[Opening DATA LISTING section]

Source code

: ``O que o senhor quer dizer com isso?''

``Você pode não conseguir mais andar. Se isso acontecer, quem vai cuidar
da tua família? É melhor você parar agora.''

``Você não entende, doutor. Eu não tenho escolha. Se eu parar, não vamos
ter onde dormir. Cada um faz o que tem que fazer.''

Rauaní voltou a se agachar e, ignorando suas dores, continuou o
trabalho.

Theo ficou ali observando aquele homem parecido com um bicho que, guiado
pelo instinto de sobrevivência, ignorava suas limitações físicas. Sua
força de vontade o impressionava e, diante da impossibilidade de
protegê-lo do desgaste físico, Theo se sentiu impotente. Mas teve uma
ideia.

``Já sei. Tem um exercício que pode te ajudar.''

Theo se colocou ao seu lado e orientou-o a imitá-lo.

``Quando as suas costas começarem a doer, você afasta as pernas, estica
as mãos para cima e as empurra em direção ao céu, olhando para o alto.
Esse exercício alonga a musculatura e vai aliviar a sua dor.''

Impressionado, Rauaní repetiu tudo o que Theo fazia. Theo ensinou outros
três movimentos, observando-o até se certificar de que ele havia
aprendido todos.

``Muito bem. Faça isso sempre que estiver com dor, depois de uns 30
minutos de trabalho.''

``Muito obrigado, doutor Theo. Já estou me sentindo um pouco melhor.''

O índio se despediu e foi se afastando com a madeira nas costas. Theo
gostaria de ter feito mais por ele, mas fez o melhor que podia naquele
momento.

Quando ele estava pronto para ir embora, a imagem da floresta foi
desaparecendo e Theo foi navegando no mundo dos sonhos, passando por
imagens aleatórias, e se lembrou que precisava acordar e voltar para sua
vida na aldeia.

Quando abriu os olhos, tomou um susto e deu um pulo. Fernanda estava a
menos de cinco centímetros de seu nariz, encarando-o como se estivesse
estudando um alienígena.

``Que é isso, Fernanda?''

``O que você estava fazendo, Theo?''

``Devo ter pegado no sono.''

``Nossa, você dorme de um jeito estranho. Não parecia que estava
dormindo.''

[Closing DATA LISTING section]
[Opening DATA LISTING section]

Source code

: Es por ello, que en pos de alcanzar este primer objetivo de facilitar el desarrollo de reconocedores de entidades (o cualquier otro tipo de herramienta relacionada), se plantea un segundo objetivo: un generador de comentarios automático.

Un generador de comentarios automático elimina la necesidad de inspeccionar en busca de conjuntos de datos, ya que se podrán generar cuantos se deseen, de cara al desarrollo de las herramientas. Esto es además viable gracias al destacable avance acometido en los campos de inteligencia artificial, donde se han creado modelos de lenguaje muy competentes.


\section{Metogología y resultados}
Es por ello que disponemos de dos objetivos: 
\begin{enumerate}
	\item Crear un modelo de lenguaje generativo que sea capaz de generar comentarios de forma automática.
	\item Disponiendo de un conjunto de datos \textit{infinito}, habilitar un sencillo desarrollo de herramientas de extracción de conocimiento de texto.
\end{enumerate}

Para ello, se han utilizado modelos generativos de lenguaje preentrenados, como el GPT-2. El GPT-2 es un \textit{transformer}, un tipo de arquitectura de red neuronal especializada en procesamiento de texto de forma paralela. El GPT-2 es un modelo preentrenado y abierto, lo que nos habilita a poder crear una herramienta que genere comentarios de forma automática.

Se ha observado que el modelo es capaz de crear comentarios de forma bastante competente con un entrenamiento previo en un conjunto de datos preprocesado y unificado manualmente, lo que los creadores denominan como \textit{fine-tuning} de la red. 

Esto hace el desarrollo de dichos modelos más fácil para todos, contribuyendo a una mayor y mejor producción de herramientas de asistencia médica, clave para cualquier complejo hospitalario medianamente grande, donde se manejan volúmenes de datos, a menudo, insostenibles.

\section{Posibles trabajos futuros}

[Closing DATA LISTING section]

## TO DO
Wherever a line holds the word "como", copy that line out of the entries above.

## PROBLEM SOLUTION
menos de cinco centímetros de seu nariz, encarando-o como se estivesse
Para ello, se han utilizado modelos generativos de lenguaje preentrenados, como el GPT-2. El GPT-2 es un \textit{transformer}, un tipo de arquitectura de red neuronal especializada en procesamiento de texto de forma paralela. El GPT-2 es un modelo preentrenado y abierto, lo que nos habilita a poder crear una herramienta que genere comentarios de forma automática.
Se ha observado que el modelo es capaz de crear comentarios de forma bastante competente con un entrenamiento previo en un conjunto de datos preprocesado y unificado manualmente, lo que los creadores denominan como \textit{fine-tuning} de la red. 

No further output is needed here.